One-year survival after status 1 listing varied significantly according to the clinical endpoint of IABP support (Figure 5B, P=.001). Patients who transitioned from IABP to full-support mechanical devices showed the worst outcomes, with an estimated 1-year survival after status 1 listing of 42.9% (95%CI, 34.5-51.3). Estimated 1-year survival after status 1 listing was 78.1% (95%CI, 70.8-85.4) in patients in whom IABP support was stopped and who were subsequently managed medically; this was comparable to survival of candidates transplanted directly on IABP support. Specific 1-year post-transplant survival curves in these 3 subgroups of patients are presented in the Figure of the supplementary material.

DISCUSSION

In this nationwide registry, we studied the pre- and post-transplant clinical outcomes of 281 adult patients listed for urgent HT under IABP support in 16 Spanish institutions from 2010 to 2015. Roughly more than two-thirds of them received a donor heart under IABP support within a mean waiting period of ∼10 days. Thirty-day, 1-year and 5-year post-transplant survival rates were ∼88%, ∼76% and ∼68%, respectively. Worse outcomes were observed among candidates who required transition from IABP to full-support MCS devices due to progressive hemodynamic impairment while awaiting transplantation. In this subgroup, 1-year survival after urgent listing dropped to ∼43%.

Worldwide, IABP is the most widely available method to provide MCS. The main advantage of this device is its easy percutaneous implantation, which allows an immediate, bedside, start of support.
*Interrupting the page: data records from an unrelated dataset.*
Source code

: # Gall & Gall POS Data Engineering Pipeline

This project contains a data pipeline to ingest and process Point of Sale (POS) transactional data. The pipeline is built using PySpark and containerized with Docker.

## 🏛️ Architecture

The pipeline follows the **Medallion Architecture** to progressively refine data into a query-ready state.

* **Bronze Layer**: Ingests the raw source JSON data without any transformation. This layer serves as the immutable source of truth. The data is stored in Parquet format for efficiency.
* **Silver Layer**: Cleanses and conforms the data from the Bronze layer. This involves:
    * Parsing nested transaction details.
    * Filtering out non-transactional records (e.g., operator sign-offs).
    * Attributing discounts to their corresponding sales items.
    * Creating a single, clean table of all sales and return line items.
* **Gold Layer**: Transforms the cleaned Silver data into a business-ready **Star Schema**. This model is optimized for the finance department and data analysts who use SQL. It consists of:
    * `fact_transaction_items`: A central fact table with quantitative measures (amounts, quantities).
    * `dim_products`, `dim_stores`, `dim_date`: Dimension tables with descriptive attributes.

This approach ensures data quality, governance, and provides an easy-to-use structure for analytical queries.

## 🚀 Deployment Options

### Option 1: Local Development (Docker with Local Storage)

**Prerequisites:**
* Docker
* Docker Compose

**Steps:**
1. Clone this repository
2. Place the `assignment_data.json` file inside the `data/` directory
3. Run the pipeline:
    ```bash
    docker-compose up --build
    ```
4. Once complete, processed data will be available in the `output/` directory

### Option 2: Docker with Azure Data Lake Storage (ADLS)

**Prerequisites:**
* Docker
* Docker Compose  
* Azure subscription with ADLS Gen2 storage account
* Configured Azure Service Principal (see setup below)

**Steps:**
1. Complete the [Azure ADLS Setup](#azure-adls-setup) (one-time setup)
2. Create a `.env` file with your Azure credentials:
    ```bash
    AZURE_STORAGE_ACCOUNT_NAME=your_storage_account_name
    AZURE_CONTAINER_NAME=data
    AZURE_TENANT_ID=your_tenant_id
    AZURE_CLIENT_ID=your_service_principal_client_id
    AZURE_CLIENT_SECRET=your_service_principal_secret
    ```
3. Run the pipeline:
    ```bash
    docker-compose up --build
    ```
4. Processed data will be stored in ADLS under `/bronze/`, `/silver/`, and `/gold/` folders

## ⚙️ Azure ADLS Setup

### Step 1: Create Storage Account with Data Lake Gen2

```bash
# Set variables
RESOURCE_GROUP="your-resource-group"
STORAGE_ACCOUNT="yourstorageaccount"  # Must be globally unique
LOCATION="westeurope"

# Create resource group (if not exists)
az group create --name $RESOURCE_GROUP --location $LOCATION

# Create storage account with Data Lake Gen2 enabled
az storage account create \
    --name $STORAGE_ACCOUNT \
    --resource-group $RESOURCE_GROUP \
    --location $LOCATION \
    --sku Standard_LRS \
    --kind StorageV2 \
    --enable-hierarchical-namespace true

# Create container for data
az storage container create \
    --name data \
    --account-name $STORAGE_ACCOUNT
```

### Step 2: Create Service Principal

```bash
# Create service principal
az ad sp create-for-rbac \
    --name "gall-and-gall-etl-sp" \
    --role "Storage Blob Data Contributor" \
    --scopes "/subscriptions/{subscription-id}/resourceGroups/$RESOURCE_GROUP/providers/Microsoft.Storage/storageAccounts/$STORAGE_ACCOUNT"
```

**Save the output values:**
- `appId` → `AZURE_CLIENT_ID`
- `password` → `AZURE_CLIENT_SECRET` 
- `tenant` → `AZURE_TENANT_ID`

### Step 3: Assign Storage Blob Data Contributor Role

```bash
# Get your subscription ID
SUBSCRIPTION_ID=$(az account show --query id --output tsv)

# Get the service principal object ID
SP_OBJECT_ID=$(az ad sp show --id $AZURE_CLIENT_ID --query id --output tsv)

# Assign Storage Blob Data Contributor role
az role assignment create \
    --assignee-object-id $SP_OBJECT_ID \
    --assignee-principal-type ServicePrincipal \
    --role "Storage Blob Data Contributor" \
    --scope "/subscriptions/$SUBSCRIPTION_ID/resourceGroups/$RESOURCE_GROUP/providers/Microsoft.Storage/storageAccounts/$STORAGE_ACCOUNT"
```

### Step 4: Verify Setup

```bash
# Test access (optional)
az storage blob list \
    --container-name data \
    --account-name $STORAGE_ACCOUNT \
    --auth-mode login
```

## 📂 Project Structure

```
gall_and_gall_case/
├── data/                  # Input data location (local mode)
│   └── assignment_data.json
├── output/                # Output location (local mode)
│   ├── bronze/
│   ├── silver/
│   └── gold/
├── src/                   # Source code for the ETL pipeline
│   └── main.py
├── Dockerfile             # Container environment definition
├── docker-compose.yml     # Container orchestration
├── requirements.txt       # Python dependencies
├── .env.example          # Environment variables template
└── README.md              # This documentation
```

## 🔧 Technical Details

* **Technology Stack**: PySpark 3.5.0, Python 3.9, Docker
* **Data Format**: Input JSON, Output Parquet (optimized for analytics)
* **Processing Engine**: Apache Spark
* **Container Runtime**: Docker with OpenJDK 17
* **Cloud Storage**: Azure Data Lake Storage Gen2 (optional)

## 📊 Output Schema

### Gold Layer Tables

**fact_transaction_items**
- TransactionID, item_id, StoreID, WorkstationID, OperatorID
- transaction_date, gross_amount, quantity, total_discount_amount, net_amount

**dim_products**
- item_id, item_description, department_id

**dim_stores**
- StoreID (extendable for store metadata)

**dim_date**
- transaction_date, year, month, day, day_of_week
IABP therapy moderately decreases systemic vascular resistance and moderately increases cardiac output up to ∼1 litre per minute, provided that the failing left ventricle maintains some contractility that allows counterpulsation.7 These hemodynamic effects increase peripheral perfusion, ameliorating end-organ damage.8 In patients with ischemic heart disease, diastolic augmentation of aortic blood pressure mediated by IABP inflation significantly increases coronary blood flow.9 In high-risk patients undergoing coronary artery bypass grafting, preoperative initiation of IABP support significantly reduces the risk of postoperative renal failure.10

The hemodynamic improvement conferred by IABP therapy is usually sufficient for the initial stabilization of many patients with advanced HF and signs of low cardiac output, especially in the setting of ischemic heart disease, as a bridge to decision or recovery. However, IABP is unfrequently used as a direct bridge to HT, mainly due to 2 reasons. First, the partial support provided by the device is often insufficient for patients with profound hemodynamic compromise, or for those with right ventricular failure. Indeed, recent data suggest that IABP therapy does not impact survival in patients with cardiogenic shock complicating an acute myocardial infarction.11 Second, IABP is conceptually intended as a short-term therapy, so its usefulness as a bridge to HT is jeopardized by the chance that the patient has to get a suitable donor in the first few days after the start of support. IABP implantation through a brachial access has been proposed as a safe alternative that allows more prolonged support than the classic femoral insertion12; however, this approach is rarely used in current practice.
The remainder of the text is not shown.